__Requirement__: Your task is to transcribe, without alteration, the lines from the top of the material below through the line bearing "S., Reitsma, J.", inclusive.

__Source material__:
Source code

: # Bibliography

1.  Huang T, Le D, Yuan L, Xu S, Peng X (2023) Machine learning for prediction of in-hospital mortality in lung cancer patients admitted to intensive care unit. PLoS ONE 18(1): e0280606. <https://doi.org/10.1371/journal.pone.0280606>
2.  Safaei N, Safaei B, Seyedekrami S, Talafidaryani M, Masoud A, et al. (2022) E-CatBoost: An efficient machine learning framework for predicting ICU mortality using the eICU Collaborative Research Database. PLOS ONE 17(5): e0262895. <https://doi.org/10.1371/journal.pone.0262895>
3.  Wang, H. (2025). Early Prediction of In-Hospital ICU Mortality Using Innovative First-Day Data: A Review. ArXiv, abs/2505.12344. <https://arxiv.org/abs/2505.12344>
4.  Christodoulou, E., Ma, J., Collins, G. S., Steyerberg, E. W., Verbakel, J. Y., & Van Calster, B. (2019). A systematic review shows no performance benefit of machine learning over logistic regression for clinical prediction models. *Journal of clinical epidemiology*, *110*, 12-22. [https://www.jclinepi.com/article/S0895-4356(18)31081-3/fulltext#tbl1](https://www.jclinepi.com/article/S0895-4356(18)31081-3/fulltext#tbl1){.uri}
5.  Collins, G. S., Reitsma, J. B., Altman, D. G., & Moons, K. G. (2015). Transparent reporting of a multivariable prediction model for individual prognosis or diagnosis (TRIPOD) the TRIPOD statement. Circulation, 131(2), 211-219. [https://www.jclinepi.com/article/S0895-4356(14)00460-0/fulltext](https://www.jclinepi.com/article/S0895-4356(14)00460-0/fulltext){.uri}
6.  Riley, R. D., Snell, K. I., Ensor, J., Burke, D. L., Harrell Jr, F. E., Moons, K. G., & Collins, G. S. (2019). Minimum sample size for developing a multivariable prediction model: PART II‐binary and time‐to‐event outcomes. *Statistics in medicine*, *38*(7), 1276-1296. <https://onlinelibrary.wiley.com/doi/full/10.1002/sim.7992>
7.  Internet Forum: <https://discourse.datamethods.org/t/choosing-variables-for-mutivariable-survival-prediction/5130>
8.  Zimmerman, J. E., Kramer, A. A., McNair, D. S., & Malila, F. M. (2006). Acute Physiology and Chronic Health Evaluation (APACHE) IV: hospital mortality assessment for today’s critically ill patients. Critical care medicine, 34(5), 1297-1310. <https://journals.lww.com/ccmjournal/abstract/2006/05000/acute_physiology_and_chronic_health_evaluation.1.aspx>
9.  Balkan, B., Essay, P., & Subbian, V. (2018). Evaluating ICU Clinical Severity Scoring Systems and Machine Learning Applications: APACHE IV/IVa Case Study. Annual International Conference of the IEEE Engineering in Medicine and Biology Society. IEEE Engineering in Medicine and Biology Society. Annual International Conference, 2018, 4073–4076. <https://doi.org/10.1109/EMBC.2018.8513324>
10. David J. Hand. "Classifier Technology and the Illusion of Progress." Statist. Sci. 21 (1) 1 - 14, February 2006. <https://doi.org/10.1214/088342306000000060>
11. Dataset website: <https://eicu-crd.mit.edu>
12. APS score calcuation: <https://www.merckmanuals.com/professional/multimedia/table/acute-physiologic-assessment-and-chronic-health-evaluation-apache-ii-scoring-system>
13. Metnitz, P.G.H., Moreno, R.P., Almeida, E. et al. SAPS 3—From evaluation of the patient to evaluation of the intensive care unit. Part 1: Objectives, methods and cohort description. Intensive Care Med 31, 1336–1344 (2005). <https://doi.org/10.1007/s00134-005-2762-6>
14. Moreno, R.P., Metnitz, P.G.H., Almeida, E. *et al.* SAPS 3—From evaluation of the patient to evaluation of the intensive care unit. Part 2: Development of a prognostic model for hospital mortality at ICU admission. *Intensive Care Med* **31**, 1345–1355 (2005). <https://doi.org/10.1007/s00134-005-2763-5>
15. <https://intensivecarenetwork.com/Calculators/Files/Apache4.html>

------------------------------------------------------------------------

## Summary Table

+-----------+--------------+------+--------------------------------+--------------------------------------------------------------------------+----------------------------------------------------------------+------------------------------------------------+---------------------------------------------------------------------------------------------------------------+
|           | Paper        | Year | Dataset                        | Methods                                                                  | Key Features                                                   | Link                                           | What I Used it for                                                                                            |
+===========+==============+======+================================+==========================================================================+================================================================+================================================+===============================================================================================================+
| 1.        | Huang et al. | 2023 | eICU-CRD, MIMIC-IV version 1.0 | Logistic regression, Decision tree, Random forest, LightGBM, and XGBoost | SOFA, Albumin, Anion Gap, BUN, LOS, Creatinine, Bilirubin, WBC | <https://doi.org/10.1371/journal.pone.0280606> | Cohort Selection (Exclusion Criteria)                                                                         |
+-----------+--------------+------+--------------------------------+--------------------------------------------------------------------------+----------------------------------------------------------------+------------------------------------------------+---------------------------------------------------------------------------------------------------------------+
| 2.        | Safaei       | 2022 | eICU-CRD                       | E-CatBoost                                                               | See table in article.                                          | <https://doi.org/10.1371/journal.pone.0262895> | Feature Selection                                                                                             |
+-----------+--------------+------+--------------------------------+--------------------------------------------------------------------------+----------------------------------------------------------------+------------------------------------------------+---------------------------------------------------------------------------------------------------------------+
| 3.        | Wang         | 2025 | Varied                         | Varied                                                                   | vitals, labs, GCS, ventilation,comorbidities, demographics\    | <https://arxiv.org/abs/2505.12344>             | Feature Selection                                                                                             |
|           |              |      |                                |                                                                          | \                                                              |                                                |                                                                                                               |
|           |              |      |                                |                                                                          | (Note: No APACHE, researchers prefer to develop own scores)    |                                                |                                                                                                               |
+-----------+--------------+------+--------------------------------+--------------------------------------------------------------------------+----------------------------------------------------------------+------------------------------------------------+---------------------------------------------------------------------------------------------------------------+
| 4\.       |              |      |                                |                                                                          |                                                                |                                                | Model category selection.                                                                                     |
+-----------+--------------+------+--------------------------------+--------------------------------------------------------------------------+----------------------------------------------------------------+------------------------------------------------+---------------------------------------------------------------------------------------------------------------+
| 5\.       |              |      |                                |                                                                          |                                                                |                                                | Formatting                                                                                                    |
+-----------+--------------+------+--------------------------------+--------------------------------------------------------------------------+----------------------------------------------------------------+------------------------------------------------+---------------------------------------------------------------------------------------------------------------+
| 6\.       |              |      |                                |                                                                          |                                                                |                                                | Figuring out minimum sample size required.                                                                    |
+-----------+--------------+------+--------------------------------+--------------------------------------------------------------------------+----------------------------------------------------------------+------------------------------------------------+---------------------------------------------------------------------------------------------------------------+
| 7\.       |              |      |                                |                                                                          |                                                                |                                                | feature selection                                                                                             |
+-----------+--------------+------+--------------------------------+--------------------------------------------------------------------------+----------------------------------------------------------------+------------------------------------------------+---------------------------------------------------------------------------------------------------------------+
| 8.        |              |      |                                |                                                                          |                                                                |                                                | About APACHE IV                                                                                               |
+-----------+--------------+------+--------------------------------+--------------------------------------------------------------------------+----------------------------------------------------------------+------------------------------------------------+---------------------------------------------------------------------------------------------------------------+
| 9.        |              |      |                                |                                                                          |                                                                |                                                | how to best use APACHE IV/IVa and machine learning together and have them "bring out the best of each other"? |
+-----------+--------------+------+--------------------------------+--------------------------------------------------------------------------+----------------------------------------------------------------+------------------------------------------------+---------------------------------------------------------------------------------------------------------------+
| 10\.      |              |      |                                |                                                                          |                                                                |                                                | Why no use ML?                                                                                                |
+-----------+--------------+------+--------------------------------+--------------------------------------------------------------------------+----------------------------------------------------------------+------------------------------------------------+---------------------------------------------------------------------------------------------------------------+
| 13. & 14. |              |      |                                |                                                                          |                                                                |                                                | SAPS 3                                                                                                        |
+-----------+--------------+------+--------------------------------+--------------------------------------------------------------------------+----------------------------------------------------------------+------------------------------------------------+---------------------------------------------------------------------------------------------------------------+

__Exercise response__:
Source code

: # Bibliography

1.  Huang T, Le D, Yuan L, Xu S, Peng X (2023) Machine learning for prediction of in-hospital mortality in lung cancer patients admitted to intensive care unit. PLoS ONE 18(1): e0280606. <https://doi.org/10.1371/journal.pone.0280606>
2.  Safaei N, Safaei B, Seyedekrami S, Talafidaryani M, Masoud A, et al. (2022) E-CatBoost: An efficient machine learning framework for predicting ICU mortality using the eICU Collaborative Research Database. PLOS ONE 17(5): e0262895. <https://doi.org/10.1371/journal.pone.0262895>
3.  Wang, H. (2025). Early Prediction of In-Hospital ICU Mortality Using Innovative First-Day Data: A Review. ArXiv, abs/2505.12344. <https://arxiv.org/abs/2505.12344>
4.  Christodoulou, E., Ma, J., Collins, G. S., Steyerberg, E. W., Verbakel, J. Y., & Van Calster, B. (2019). A systematic review shows no performance benefit of machine learning over logistic regression for clinical prediction models. *Journal of clinical epidemiology*, *110*, 12-22. [https://www.jclinepi.com/article/S0895-4356(18)31081-3/fulltext#tbl1](https://www.jclinepi.com/article/S0895-4356(18)31081-3/fulltext#tbl1){.uri}
5.  Collins, G. S., Reitsma, J. B., Altman, D. G., & Moons, K. G. (2015). Transparent reporting of a multivariable prediction model for individual prognosis or diagnosis (TRIPOD) the TRIPOD statement. Circulation, 131(2), 211-219. [https://www.jclinepi.com/article/S0895-4356(14)00460-0/fulltext](https://www.jclinepi.com/article/S0895-4356(14)00460-0/fulltext){.uri}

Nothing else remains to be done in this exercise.